A question I often ponder
“I’m gay, and there is nothing you can do about it. I was born this way, and you just need to accept it.” With those words the lives of Cathy and Mike Blount and their family were forever changed.
In her book There’s No Place Like Home–How I Found My Way Back (Tate, 2008), Cathy relates the incredible pain and confusion she experienced when her teenage son spoke those words:
“When someone you love is gay, the pain and sadness never leave. Just when you think you have come to terms with the issue, a bigger, stronger wave of grief washes over you, knocks you down, and pulls you under. As you sink deeper and deeper, you struggle to reach out and grab on to something that will save you, but nothing is there…You just want the pain to go away.”
As I read the book I thought of the many times I’ve heard this story from people in our churches. Mike and Cathy have served as staff in several churches, and Mike is currently on staff at a Southern Baptist church in Georgia. But when the crisis came, they could find no answers. “Why are there no support groups available for grieving moms and dads?” Cathy asked. It is a question I often ponder.
It is a problem with which Joe and Marion Allen can identify. When their son disclosed his struggle they discovered what so many others have–no one really knew what to tell them. They found that no church in their area offered help, either for the one struggling or those affected by the struggle. Eventually they drove 6-10 hours each week to find a Christian support group for parents. Joe would leave work early on that day, pick up Marion, drive 5-6 hours, attend the support group, drive home, sleep a few hours and go back to work.
Both the Blounts and the Allens sought help from Christian therapists. Unfortunately even some Christian therapists aren’t prepared to deal with this struggle. In the case of the Allens’ son, the advice given led to his being murdered by his ex-partner.
At a recent conference at Morrison Heights Baptist Church in Clinton, Miss., I met several parents, including a pastor and his wife, who are dealing with this issue. I find myself wondering what it will take before we begin to methodically address this problem on national, state and local levels. My heart aches for the Blounts and the Allens, but also for their children and others who are impacted by a struggle they did not seek and do not understand.
I often find myself wondering, “What if solid, trained help had been available when these families needed it?” How many families have we lost to gay activist groups because they were there when families were in crisis–and we were not?
Many homosexual activists say if these families had only been loving and accepting, there wouldn’t be a problem. Having spent much time listening to these families and reading their letters, I can assure you a lack of love or acceptance is not the problem. Nor is there a lack of understanding of what the Bible teaches about the issue.
The problem is a lack of understanding of how to help both parents and children apply the clear teaching of Scripture.
When Julie first came to Living Hope Ministries in the Dallas-Fort Worth area, she wasn’t excited about being there. Ricky Chelette, the director at LHM, normally does not spend more than one session with a person opposed to being there. But as he explained many of the issues underlying her struggle, she grudgingly began to see that he made sense.
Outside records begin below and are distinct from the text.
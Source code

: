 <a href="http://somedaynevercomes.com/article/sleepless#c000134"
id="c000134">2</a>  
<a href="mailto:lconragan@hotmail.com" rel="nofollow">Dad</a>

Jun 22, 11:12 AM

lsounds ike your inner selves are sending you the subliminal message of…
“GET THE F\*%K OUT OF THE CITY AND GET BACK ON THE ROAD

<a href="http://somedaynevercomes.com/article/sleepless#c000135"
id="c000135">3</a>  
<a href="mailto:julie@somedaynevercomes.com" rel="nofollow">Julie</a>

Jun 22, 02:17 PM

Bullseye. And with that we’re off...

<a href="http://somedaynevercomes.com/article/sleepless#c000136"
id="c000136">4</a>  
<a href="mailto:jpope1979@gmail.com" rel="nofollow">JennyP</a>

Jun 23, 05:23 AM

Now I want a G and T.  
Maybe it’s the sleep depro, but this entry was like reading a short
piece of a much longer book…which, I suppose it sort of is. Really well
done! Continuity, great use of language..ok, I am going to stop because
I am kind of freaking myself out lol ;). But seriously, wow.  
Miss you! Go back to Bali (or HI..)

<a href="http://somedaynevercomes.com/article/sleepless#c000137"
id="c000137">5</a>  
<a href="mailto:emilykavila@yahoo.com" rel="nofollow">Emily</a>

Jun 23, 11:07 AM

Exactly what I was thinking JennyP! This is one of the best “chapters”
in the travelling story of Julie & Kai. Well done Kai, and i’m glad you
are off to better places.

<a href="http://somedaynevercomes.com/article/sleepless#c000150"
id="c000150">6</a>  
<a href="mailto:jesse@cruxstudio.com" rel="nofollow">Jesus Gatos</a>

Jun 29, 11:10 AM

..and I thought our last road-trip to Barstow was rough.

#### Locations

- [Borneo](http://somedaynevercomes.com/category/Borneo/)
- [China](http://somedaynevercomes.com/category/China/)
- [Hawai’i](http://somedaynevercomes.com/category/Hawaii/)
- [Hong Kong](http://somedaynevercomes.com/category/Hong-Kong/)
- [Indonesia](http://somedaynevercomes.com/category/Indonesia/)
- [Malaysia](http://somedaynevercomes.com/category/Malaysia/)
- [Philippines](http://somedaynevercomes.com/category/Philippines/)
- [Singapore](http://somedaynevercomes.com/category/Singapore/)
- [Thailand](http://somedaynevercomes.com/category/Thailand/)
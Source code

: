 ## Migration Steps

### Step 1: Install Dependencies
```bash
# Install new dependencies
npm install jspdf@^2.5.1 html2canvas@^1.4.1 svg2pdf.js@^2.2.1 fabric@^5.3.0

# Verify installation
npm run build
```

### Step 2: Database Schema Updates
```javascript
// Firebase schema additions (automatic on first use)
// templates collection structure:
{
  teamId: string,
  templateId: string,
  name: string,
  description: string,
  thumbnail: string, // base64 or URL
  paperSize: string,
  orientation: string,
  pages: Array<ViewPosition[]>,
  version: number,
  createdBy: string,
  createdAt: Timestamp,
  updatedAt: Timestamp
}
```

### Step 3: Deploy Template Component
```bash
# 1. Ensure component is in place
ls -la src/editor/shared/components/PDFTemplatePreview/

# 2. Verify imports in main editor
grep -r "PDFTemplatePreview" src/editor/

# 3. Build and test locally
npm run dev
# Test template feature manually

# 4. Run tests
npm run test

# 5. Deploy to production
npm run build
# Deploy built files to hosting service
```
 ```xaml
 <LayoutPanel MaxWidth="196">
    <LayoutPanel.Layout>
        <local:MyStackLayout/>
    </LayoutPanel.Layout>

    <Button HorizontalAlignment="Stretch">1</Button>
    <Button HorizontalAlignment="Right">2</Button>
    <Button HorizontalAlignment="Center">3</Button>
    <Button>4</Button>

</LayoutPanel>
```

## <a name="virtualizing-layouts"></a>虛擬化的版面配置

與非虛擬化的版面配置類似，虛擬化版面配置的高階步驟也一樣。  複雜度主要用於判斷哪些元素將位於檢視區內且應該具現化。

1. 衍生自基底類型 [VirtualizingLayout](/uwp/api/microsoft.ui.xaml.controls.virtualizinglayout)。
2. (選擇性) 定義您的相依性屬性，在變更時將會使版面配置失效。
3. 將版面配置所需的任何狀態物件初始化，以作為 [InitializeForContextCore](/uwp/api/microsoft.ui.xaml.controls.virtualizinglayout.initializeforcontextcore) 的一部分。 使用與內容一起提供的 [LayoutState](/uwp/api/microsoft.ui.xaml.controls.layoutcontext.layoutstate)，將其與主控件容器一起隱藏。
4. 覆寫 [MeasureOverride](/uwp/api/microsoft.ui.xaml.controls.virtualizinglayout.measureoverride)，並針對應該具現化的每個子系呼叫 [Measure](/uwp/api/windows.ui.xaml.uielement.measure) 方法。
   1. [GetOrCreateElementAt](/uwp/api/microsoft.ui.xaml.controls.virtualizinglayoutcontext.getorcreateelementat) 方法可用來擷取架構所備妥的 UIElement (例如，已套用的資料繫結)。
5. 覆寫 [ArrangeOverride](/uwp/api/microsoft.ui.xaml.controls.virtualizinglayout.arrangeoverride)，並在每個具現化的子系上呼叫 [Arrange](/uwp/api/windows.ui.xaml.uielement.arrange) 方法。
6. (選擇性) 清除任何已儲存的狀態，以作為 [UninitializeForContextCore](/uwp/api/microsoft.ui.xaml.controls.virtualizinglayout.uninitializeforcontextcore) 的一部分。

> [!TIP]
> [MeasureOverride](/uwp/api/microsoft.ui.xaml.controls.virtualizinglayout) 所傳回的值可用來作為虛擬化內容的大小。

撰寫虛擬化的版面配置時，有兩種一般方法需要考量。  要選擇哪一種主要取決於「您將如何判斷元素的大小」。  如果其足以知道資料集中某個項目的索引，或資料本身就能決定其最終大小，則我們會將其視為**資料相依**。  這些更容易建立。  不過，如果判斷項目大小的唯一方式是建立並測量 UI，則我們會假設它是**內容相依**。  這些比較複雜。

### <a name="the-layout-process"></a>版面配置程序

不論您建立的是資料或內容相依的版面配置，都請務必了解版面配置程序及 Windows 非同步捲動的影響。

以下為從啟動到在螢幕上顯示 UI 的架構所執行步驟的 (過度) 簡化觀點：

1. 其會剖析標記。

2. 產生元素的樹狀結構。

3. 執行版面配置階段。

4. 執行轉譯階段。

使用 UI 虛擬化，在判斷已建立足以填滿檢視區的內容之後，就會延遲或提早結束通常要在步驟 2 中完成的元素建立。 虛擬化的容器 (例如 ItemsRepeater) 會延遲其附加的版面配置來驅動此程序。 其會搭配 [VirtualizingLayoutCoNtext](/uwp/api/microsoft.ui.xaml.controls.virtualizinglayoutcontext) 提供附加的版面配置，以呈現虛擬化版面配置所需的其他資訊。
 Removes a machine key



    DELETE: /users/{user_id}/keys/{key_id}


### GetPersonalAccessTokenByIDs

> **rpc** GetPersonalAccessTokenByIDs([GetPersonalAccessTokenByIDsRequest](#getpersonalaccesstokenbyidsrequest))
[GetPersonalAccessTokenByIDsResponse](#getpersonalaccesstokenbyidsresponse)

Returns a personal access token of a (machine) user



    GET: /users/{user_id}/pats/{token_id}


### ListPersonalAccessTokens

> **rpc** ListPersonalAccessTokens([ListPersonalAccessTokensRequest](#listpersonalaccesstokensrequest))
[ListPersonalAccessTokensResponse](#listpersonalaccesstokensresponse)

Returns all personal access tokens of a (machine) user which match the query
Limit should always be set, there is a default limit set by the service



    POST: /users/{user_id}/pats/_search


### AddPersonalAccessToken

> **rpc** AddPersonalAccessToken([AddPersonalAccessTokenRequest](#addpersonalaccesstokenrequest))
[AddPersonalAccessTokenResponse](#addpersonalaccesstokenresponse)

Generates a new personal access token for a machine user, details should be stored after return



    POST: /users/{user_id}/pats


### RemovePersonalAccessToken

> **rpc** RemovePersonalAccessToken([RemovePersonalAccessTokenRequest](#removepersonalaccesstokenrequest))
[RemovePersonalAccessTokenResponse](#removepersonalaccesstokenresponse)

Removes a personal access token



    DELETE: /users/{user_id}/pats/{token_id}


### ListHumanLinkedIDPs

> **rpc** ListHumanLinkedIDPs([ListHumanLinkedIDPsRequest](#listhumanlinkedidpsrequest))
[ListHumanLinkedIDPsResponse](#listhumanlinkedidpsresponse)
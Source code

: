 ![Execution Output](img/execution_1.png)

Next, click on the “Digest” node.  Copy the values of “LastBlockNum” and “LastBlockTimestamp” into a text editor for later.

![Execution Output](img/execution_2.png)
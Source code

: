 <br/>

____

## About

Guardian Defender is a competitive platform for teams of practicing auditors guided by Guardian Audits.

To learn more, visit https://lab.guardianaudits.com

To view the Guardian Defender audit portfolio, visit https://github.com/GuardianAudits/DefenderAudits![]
Ultimately it was the fact that Julie loved Jesus and wanted an intimate walk with Him that motivated her to continue to participate. Today she is a delightful young woman who has recently received her college degree. She has been a great asset to the ministry and frequently shares her love for Jesus and her story of freedom.
When I look at Julie today and hear her speak, I wonder what would have happened if there hadn’t been a proven ministry nearby. I wonder what would have happened if her mother hadn’t brought her to the Living Hope offices.
I also wonder how many other Julies are out there. How many others, like the children of the Blounts and the Allens, are in our churches? How many could find freedom from their struggle if that help was available when they needed it? How many incredible gifts have been lost to the Kingdom? Cathy Blount said, “If only God’s people could listen to the silent cries of those who are lost and confused.”
As a pastor for many years, I felt confident that my knowledge of Scripture and the many courses I had taken in Christian counseling had prepared me for any eventuality. After all, the answer to the struggle is the truth of Scripture and the power of Christ. Unfortunately, I’ve met many people who have been wounded and discouraged by simplistic applications of those truths.
Jesus tells the story of the shepherd who had one lost sheep. He left the ninety-nine to go after the one who was lost. When He found it, He brought it home with much rejoicing. Then Jesus spoke of the rejoicing in heaven over one sinner who repents (Luke 15:4-7).
Is your church prepared to be there for the Blounts, the Allens, the Julies of the world? Do you know where to direct them to find help and healing? Together we can make a difference. We can contribute to great joy in heaven over the one who finds his way home. But the hour is late.
Bob Stith is the SBC’s National Strategist for Gender Issues.